* **PROBLEM**
Look below for the line containing "14. In computer"; from there, print each line exactly up to and including the line containing "# Expected results", and stop.

[Collected data]
-=-=-
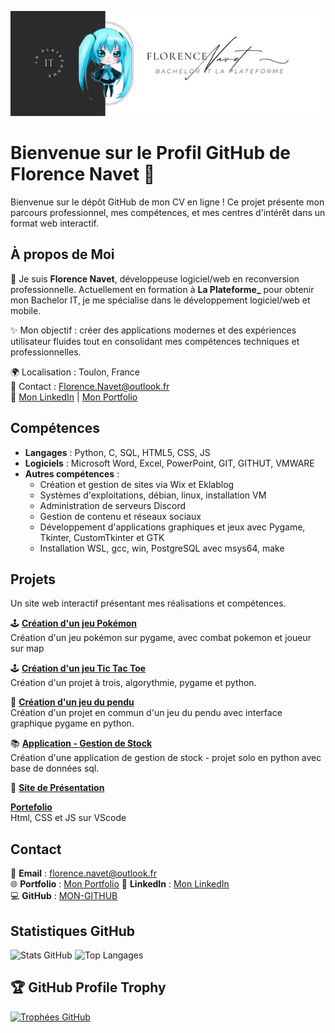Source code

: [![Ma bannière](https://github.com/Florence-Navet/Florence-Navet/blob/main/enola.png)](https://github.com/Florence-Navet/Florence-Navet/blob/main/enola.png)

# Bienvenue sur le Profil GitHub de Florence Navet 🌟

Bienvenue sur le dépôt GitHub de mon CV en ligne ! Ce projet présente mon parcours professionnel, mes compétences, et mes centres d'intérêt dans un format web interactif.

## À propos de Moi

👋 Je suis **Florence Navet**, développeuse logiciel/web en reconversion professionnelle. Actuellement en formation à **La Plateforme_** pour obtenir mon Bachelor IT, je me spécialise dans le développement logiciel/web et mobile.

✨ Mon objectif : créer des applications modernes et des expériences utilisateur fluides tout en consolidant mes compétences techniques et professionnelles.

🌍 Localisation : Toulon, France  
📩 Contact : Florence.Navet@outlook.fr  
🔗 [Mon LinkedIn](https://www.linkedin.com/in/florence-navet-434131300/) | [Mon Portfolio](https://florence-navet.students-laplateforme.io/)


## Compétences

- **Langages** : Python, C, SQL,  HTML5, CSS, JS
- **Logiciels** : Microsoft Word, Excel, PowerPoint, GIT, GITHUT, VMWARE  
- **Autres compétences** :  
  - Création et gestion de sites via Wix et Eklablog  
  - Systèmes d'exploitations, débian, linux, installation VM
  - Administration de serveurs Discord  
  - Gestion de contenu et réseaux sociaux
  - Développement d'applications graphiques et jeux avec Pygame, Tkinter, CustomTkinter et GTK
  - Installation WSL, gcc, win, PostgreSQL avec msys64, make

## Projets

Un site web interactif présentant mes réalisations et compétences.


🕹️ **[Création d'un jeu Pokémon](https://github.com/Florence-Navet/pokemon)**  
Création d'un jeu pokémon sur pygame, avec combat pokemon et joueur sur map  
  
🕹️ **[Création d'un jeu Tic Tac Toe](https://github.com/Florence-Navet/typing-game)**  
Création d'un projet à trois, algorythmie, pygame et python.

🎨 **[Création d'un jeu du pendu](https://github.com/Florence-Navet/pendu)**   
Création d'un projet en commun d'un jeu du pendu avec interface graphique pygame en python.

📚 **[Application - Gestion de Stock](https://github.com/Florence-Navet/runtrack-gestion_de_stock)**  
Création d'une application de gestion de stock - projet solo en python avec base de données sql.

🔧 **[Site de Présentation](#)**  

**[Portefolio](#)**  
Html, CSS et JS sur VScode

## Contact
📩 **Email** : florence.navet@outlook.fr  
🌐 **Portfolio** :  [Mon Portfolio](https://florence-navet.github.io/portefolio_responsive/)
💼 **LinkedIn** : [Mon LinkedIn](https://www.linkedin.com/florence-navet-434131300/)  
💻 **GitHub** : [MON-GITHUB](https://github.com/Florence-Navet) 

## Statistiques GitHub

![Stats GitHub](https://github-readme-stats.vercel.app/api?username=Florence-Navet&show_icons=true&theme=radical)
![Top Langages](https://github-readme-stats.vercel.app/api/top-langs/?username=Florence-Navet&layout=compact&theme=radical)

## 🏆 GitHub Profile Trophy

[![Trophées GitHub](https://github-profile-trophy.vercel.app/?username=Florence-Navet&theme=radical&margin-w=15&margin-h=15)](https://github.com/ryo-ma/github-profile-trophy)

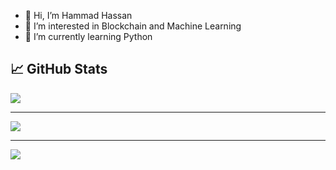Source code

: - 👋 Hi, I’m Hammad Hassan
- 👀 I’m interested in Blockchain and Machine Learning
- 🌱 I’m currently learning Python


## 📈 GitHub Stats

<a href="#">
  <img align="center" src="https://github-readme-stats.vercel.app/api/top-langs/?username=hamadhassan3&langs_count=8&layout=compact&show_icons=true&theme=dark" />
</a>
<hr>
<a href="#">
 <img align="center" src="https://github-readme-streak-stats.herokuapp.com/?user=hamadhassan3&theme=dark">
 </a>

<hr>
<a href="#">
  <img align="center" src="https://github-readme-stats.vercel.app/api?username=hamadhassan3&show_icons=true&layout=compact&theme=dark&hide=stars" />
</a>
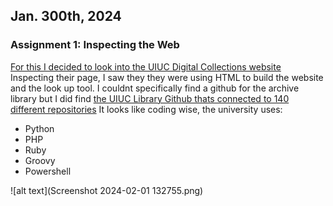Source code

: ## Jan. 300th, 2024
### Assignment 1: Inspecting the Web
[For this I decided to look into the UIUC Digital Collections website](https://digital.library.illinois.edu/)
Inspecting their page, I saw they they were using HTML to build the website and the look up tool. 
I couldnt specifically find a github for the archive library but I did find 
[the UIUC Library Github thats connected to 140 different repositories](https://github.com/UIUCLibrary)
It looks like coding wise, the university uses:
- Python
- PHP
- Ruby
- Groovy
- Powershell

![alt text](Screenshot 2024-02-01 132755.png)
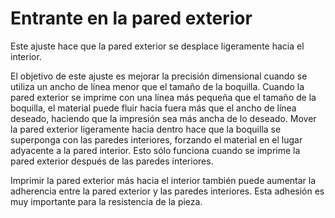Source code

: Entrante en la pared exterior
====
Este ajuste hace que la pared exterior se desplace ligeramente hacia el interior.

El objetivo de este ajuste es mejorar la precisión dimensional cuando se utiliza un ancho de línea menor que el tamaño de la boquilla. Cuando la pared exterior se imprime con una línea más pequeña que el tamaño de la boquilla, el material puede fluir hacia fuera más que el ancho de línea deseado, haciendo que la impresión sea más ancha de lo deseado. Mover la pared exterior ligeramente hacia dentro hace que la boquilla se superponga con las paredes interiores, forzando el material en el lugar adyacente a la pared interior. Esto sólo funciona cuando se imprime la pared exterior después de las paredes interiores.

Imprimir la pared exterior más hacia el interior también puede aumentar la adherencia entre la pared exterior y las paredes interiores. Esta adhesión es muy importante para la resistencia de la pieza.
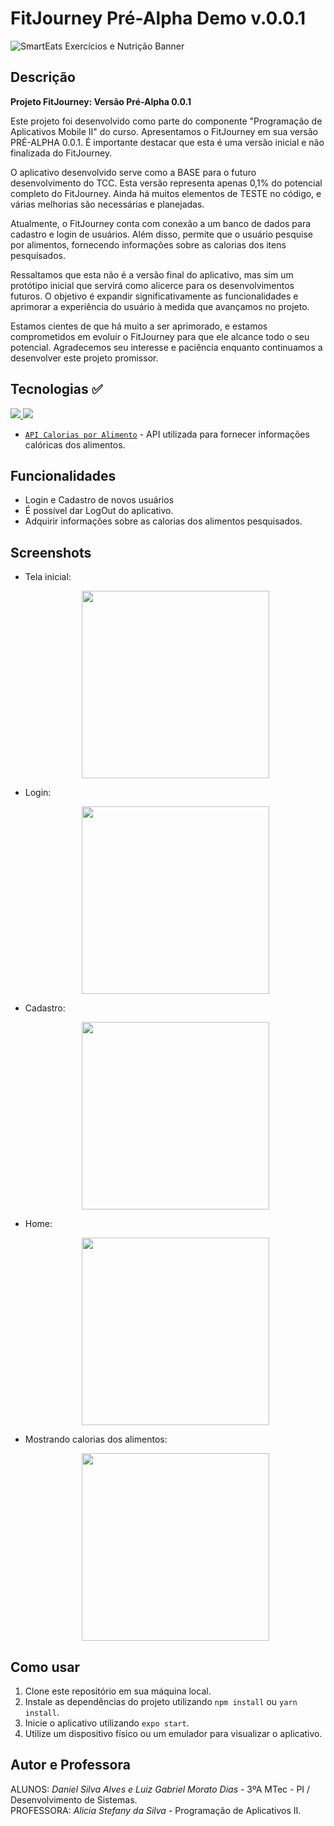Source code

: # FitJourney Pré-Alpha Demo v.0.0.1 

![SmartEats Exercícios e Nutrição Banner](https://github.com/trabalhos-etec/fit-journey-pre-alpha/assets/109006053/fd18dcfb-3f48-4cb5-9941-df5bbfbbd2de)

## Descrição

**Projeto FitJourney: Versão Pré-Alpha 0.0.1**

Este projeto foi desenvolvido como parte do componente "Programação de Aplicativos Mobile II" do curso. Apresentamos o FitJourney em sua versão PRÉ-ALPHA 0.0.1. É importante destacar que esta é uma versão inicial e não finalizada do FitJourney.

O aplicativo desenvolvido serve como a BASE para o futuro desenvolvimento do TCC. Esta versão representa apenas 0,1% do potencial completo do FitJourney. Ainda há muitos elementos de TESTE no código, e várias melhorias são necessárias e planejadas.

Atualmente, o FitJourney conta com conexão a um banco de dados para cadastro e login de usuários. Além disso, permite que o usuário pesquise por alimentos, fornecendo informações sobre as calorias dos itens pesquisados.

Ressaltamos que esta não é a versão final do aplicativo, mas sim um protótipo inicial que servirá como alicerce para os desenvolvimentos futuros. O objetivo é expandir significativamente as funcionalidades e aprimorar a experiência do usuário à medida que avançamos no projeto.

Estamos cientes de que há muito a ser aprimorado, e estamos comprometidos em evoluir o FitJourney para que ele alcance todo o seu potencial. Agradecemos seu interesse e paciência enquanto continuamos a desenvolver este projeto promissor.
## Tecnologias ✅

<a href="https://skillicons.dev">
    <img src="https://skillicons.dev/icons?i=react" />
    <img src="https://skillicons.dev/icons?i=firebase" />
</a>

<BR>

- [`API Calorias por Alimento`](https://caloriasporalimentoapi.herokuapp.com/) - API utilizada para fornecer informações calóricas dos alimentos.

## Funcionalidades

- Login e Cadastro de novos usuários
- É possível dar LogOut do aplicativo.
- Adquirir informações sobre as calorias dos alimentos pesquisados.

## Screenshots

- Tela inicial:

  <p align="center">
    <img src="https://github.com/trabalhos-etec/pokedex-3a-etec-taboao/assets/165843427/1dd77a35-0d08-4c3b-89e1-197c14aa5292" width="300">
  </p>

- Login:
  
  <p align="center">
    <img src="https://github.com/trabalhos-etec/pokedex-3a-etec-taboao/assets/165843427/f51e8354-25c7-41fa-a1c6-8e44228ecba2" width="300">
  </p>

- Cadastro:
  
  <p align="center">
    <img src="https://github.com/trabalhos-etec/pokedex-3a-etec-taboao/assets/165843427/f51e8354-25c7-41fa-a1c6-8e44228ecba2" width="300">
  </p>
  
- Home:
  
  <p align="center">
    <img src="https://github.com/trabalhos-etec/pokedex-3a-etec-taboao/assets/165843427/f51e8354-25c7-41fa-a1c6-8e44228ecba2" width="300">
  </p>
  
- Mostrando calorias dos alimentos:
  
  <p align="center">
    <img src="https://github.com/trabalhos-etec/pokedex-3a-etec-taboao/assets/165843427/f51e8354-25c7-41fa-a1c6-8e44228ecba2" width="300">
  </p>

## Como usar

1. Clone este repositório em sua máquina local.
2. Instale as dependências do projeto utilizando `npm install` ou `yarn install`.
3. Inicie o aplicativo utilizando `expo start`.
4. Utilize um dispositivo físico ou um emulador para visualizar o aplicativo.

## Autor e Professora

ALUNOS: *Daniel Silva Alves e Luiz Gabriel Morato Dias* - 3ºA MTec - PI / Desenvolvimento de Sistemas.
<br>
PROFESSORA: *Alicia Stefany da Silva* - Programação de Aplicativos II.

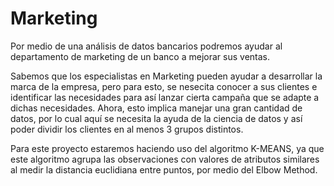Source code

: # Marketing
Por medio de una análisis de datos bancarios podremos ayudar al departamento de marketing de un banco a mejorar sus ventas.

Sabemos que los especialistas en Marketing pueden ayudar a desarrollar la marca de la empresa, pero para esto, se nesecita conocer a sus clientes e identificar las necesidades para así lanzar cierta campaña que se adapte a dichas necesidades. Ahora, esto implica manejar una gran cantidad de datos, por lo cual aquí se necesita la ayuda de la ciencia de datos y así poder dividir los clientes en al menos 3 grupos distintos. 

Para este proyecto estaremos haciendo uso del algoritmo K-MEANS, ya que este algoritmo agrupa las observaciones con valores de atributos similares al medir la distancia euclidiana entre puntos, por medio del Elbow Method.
-=-=-
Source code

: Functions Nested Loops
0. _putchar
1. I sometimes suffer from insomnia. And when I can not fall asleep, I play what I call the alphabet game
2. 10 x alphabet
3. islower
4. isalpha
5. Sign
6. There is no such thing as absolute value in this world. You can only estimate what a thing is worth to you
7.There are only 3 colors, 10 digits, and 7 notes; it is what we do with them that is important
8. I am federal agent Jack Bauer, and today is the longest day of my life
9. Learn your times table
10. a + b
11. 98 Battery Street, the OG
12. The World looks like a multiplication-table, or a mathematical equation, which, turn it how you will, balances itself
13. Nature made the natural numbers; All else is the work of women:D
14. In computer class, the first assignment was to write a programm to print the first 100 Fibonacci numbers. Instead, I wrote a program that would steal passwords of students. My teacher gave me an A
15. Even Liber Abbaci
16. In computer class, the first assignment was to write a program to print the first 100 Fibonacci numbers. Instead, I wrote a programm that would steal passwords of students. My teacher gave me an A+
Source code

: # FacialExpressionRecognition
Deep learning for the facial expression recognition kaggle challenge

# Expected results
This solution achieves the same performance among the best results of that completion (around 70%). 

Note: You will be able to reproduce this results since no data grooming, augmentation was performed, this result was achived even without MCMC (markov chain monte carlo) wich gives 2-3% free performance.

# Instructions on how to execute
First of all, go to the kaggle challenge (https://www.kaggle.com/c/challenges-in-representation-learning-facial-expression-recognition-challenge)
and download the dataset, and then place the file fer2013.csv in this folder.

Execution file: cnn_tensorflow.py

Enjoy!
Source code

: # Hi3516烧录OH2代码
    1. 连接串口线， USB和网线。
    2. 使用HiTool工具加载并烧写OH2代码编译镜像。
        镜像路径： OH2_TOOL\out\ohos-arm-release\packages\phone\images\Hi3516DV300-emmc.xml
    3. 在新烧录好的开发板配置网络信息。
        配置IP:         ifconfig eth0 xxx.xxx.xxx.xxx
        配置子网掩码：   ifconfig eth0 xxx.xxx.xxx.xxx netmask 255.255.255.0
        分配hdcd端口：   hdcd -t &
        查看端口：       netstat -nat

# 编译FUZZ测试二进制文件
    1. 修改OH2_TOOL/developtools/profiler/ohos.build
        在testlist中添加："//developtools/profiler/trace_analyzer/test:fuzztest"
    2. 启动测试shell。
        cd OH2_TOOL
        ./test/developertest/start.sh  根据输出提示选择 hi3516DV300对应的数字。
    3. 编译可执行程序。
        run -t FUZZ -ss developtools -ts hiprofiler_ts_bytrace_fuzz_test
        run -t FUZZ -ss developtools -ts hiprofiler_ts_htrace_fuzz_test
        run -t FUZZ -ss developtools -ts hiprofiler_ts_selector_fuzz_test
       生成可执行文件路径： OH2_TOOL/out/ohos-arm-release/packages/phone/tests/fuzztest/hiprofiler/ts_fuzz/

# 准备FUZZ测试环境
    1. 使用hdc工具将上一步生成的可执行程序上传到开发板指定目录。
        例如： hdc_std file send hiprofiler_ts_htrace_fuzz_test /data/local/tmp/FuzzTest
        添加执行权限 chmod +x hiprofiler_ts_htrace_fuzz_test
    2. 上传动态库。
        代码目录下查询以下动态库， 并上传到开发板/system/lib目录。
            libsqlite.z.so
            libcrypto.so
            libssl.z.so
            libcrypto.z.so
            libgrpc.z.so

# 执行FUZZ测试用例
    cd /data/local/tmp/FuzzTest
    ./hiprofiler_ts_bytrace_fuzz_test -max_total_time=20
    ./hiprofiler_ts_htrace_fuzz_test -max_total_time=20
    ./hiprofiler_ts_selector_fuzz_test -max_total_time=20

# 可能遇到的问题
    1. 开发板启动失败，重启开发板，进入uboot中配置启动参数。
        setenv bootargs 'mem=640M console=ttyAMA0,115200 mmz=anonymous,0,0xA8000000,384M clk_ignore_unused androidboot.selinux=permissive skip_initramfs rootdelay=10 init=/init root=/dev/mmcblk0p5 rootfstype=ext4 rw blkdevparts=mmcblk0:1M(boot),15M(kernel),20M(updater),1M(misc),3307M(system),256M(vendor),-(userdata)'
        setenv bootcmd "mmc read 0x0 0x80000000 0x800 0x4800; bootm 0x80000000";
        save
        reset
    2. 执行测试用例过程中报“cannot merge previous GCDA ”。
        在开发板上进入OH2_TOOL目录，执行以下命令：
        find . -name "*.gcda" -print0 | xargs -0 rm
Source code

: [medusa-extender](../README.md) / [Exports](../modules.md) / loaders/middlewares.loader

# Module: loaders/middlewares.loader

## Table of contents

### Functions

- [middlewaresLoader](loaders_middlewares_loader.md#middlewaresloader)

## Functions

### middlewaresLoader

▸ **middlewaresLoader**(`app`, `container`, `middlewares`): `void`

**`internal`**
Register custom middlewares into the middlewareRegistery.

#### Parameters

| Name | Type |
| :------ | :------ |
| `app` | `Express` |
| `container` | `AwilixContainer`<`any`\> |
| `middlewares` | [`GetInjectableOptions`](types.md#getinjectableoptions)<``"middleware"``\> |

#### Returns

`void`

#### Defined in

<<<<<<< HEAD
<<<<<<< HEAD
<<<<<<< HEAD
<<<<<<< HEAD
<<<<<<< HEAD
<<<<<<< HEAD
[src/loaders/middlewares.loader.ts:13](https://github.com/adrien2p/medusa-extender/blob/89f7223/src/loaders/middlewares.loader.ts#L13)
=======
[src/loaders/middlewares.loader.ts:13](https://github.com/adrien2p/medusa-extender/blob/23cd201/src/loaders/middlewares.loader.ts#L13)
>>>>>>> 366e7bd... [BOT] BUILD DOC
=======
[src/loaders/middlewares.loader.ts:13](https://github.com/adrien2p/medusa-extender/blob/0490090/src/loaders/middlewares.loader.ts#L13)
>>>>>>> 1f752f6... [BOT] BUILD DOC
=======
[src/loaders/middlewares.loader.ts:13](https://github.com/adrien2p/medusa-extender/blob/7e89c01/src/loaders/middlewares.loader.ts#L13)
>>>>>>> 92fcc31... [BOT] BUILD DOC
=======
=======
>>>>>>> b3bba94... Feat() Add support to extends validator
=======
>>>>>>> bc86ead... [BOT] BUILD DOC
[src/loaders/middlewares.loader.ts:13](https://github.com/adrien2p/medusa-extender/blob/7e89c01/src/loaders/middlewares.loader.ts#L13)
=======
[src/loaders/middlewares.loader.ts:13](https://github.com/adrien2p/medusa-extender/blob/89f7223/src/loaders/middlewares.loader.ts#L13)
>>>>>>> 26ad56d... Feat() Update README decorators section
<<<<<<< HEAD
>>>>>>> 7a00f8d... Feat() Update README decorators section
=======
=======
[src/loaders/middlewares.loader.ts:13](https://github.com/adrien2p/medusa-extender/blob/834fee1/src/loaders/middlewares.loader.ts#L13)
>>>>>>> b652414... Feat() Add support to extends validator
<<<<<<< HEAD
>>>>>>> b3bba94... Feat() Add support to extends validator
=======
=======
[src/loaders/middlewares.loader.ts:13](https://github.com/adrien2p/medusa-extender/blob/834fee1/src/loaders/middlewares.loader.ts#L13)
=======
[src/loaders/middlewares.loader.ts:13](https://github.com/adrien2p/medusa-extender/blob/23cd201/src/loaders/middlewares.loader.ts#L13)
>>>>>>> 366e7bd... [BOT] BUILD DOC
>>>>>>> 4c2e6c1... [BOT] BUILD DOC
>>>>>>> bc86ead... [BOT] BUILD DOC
-=-=-
* **ANSWER TO THIS EXERCISE**
14. In computer class, the first assignment was to write a programm to print the first 100 Fibonacci numbers. Instead, I wrote a program that would steal passwords of students. My teacher gave me an A
15. Even Liber Abbaci
16. In computer class, the first assignment was to write a program to print the first 100 Fibonacci numbers. Instead, I wrote a programm that would steal passwords of students. My teacher gave me an A+
Source code

: # FacialExpressionRecognition
Deep learning for the facial expression recognition kaggle challenge

# Expected results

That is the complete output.